Ted Lester

Personal information
- Full name: Edward Ibson Lester
- Born: 18 February 1923 Scarborough, Yorkshire, England
- Died: 23 March 2015 (aged 92) Scarborough, Yorkshire, England
- Batting: Right-handed
- Bowling: Right arm off break
- Role: Middle-order batsman, later Yorkshire scorer

Domestic team information
- 1945–1964: Yorkshire

Career statistics
| Competition | First-class | List A |
| Matches | 232 | 1 |
| Runs scored | 10,912 | 0 |
| Batting average | 34.20 | 0.00 |
| 100s/50s | 25/50 | 0/0 |
| Top score | 186 | 0 |
| Balls bowled | 330 | – |
| Wickets | 3 | – |
| Bowling average | 53.33 | – |
| 5 wickets in innings | 0 | – |
| 10 wickets in match | 0 | n/a |
| Best bowling | 1/7 | – |
| Catches/stumpings | 108/– | 0/– |
- Source: CricketArchive, 20 February 2009

= Ted Lester =

English cricketer

Edward Ibson Lester (18 February 1923 – 23 March 2015) was an English first-class cricketer who played for Yorkshire County Cricket Club. He was born and died at Scarborough, Yorkshire, England.

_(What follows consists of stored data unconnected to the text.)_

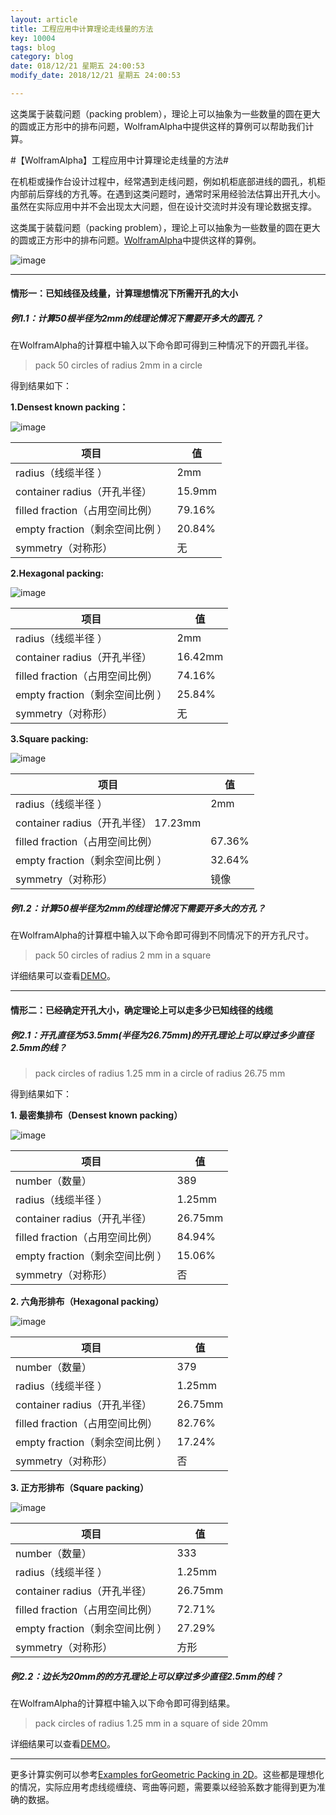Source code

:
 ```yaml
---
layout: article
title: 工程应用中计算理论走线量的方法
key: 10004
tags: blog
category: blog
date: 018/12/21 星期五 24:00:53 
modify_date: 2018/12/21 星期五 24:00:53 

---
```



这类属于装载问题（packing problem），理论上可以抽象为一些数量的圆在更大的圆或正方形中的排布问题，WolframAlpha中提供这样的算例可以帮助我们计算。

<!--more-->

#【WolframAlpha】工程应用中计算理论走线量的方法#


在机柜或操作台设计过程中，经常遇到走线问题，例如机柜底部进线的圆孔，机柜内部前后穿线的方孔等。在遇到这类问题时，通常时采用经验法估算出开孔大小。虽然在实际应用中并不会出现太大问题，但在设计交流时并没有理论数据支撑。

这类属于装载问题（packing problem），理论上可以抽象为一些数量的圆在更大的圆或正方形中的排布问题。[WolframAlpha](https://www.wolframalpha.com/)中提供这样的算例。

![image](http://wx3.sinaimg.cn/mw690/e3dda551ly1fydlqte4ddj212a0cbjsi.jpg)

* * *

#### 情形一：已知线径及线量，计算理想情况下所需开孔的大小
##### 例1.1：计算50根半径为2mm的线理论情况下需要开多大的圆孔？
在WolframAlpha的计算框中输入以下命令即可得到三种情况下的开圆孔半径。
>pack 50 circles of radius 2mm in a circle

得到结果如下：

**1.Densest known packing：**

![image](http://wx2.sinaimg.cn/small/e3dda551ly1fydm7mq4x2g205k05kt8p.gif)

| 项目 |值  |
| --- | --- |
| radius（线缆半径 ）|  2mm|
| container radius（开孔半径） |15.9mm  |
|filled fraction（占用空间比例）  |79.16%  |
| empty fraction（剩余空间比例 ）|20.84% |
| symmetry（对称形）| 无 |

**2.Hexagonal packing:**

![image](http://wx4.sinaimg.cn/small/e3dda551ly1fydm81dv2cg205k05kdfs.gif)

| 项目 |值  |
| --- | --- |
| radius（线缆半径 ）|  2mm|
| container radius（开孔半径） |16.42mm  |
|filled fraction（占用空间比例）  |74.16%  |
| empty fraction（剩余空间比例 ）|25.84% |
| symmetry（对称形）|无 |


**3.Square packing:**

![image](http://wx4.sinaimg.cn/small/e3dda551ly1fydm8asaiag205k05kaa0.gif)

| 项目 |值  |
| --- | --- |
| radius（线缆半径 ）|  2mm|
| container radius（开孔半径） 17.23mm  |
|filled fraction（占用空间比例）  |67.36%  |
| empty fraction（剩余空间比例 ）|32.64% |
| symmetry（对称形）|镜像|

##### 例1.2：计算50根半径为2mm的线理论情况下需要开多大的方孔？
在WolframAlpha的计算框中输入以下命令即可得到不同情况下的开方孔尺寸。
>pack  50 circles of radius 2 mm  in a square 


详细结果可以查看[DEMO](https://www.wolframalpha.com/input/?i=pack++50+circles+of+radius+2+mm+in+a+square)。

* * *

#### 情形二：已经确定开孔大小，确定理论上可以走多少已知线径的线缆
##### 例2.1：开孔直径为53.5mm(半径为26.75mm)的开孔理论上可以穿过多少直径2.5mm的线？
>pack circles of radius 1.25 mm   in a circle of radius 26.75 mm

得到结果如下：

**1. 最密集排布（Densest known packing）**

![image](http://wx4.sinaimg.cn/small/e3dda551ly1fydn5w7gphg205k05kq2x.gif)


| 项目 |值  |
| --- | --- |
| number（数量） | 389 |
| radius（线缆半径 ）|  1.25mm|
| container radius（开孔半径） |26.75mm  |
|filled fraction（占用空间比例）  |84.94%  |
| empty fraction（剩余空间比例 ）| 15.06% |
| symmetry（对称形）| 否 |

**2. 六角形排布（Hexagonal packing）**

![image](http://wx1.sinaimg.cn/small/e3dda551ly1fydn5zq3ifg205k05kdfr.gif)

| 项目 |值  |
| --- | --- |
| number（数量） | 379 |
| radius（线缆半径 ）|  1.25mm|
| container radius（开孔半径） |26.75mm  |
|filled fraction（占用空间比例）  |82.76%  |
| empty fraction（剩余空间比例 ）| 17.24% |
| symmetry（对称形）| 否 |

**3. 正方形排布（Square packing）**

![image](http://wx3.sinaimg.cn/small/e3dda551ly1fydn64muzug205k05kt8m.gif)


| 项目 |值  |
| --- | --- |
| number（数量） | 333 |
| radius（线缆半径 ）|  1.25mm|
| container radius（开孔半径） |26.75mm  |
|filled fraction（占用空间比例）  |72.71%  |
| empty fraction（剩余空间比例 ）| 27.29% |
| symmetry（对称形）| 方形 |

##### 例2.2：边长为20mm的的方孔理论上可以穿过多少直径2.5mm的线？
在WolframAlpha的计算框中输入以下命令即可得到结果。

>pack circles of radius 1.25 mm in a square of side 20mm


详细结果可以查看[DEMO](https://www.wolframalpha.com/input/?i=pack+circles+of+radius+1.25+mm+in+a+square+of+side+20+mm)。


* * *

更多计算实例可以参考[Examples forGeometric Packing in 2D](https://www.wolframalpha.com/examples/mathematics/geometry/packing-and-covering-problems/geometric-packing-in-2d/)。这些都是理想化的情况，实际应用考虑线缆缠绕、弯曲等问题，需要乘以经验系数才能得到更为准确的数据。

Lester had a first-class cricket career lasting from 1945 to 1956 for Yorkshire, but remained a significant influence in the county cricket club's fortunes as scorer and committee man. He made his debut as an amateur right-handed middle-order batsman immediately after World War II, and in 1947 he made three centuries in eleven innings, which left him third in the English national averages behind Denis Compton and Bill Edrich in their year of unparalleled success.

For 1948, Lester joined the Yorkshire staff, and for next seven seasons he made more than 1,000 runs each year except 1951. His best years were 1949, when he scored 1,801 runs, and 1952 when, with 1,786 at an average little short of 50 runs an innings, he was fourth in the national averages. After further good seasons in 1953 and 1954, though, his batting fell away badly in 1955, and at the end of July he was dropped from the first team. Apart from one match against Scotland in 1956, he never regained his place.

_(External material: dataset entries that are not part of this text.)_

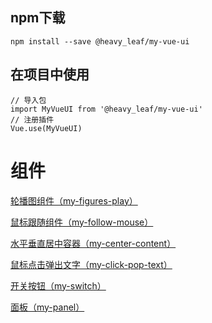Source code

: 
## npm下载
```
npm install --save @heavy_leaf/my-vue-ui 
```

## 在项目中使用
```
// 导入包
import MyVueUI from '@heavy_leaf/my-vue-ui'
// 注册插件
Vue.use(MyVueUI)
```

# 组件

<a href="./doc/my-figures-play.md">轮播图组件（my-figures-play）</a>

<a href="./doc/my-follow-mouse.md">鼠标跟随组件（my-follow-mouse）</a>

<a href="./doc/my-center-content.md">水平垂直居中容器（my-center-content）</a>

<a href="./doc/my-click-pop-text.md">鼠标点击弹出文字（my-click-pop-text）</a>

<a href="./doc/my-switch.md">开关按钮（my-switch）</a>

<a href="./doc/my-panel.md">面板（my-panel）</a>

Lester continued, however, to play for Yorkshire's Second XI for the next six seasons, often captaining the side and acting as the senior player alongside the younger players, including John Hampshire, Geoffrey Boycott, Philip Sharpe and Brian Bolus. There was a brief codicil to his playing career: in 1964, John Hampshire fell ill just before the Gillette Cup one day match against Middlesex at Lord's and Lester, acting as scorer, was drafted into the side. But Yorkshire lost and Lester, batting at number nine, failed to score.

Lester also played football as a goalkeeper for Scarborough F.C.

Thereafter, he became Yorkshire's regular scorer until his retirement in 1988. He was an often forthright champion against what he perceived as the undeserved neglect of the scorer's role in cricket competitions.